Hierarchical Modelling for CO2 Variation Prediction for HVAC System Operation

Abstract

Residential and industrial buildings are significant consumers of energy, which can be reduced by controlling their respective Heating, Ventilation, and Air Conditioning (HVAC) systems. Demand-based Ventilation (DCV) determines the operational times of ventilation systems that depend on indoor air quality (IAQ) conditions, including CO2 concentration changes, and the occupants’ comfort requirements. The prediction of CO2 concentration changes can act as a proxy estimator of occupancy changes and provide feedback about the utility of current ventilation controls. This paper proposes a Hierarchical Model for CO2 Variation Predictions (HMCOVP) to accurately predict these variations. The proposed framework addresses two concerns in state-of-the-art implementations. First, the hierarchical structure enables fine-tuning of the produced models, facilitating their transferability to different spatial settings. Second, the formulation incorporates time dependencies, defining the relationship between different IAQ factors. Toward that goal, the HMCOVP decouples the variation prediction into two complementary steps.
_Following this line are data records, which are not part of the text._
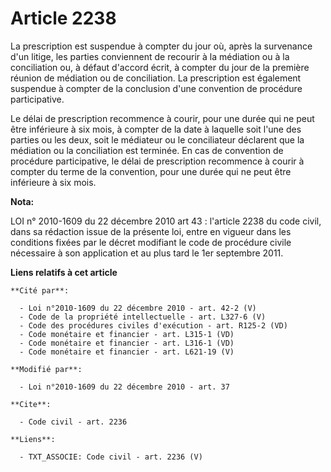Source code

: # Article 2238

La prescription est suspendue à compter du jour où, après la survenance d'un litige, les parties conviennent de recourir à la
médiation ou à la conciliation ou, à défaut d'accord écrit, à compter du jour de la première réunion de médiation ou de
conciliation. La prescription est également suspendue à compter de la conclusion d'une convention de procédure participative.

Le délai de prescription recommence à courir, pour une durée qui ne peut être inférieure à six mois, à compter de la date à
laquelle soit l'une des parties ou les deux, soit le médiateur ou le conciliateur déclarent que la médiation ou la
conciliation est terminée. En cas de convention de procédure participative, le délai de prescription recommence à courir à
compter du terme de la convention, pour une durée qui ne peut être inférieure à six mois.

**Nota:**

LOI n° 2010-1609 du 22 décembre 2010 art 43 : l'article 2238 du code civil, dans sa rédaction issue de la présente loi, entre
en vigueur dans les conditions fixées par le décret modifiant le code de procédure civile nécessaire à son application et au
plus tard le 1er septembre 2011.

**Liens relatifs à cet article**

	**Cité par**:

	  - Loi n°2010-1609 du 22 décembre 2010 - art. 42-2 (V)
	  - Code de la propriété intellectuelle - art. L327-6 (V)
	  - Code des procédures civiles d'exécution - art. R125-2 (VD)
	  - Code monétaire et financier - art. L315-1 (VD)
	  - Code monétaire et financier - art. L316-1 (VD)
	  - Code monétaire et financier - art. L621-19 (V)

	**Modifié par**:

	  - Loi n°2010-1609 du 22 décembre 2010 - art. 37

	**Cite**:

	  - Code civil - art. 2236

	**Liens**:

	  - TXT_ASSOCIE: Code civil - art. 2236 (V)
The first step transforms lagged versions of environmental features into image representations to predict the variations’ direction. The second step combines the first step’s result with environment-specific historical data to predict CO2 variations. Through the HMCOVP, these predictions, which outperformed state-of-the-art approaches, help the ventilation systems in their decision-making processes, reducing energy consumption and carbon-based emissions.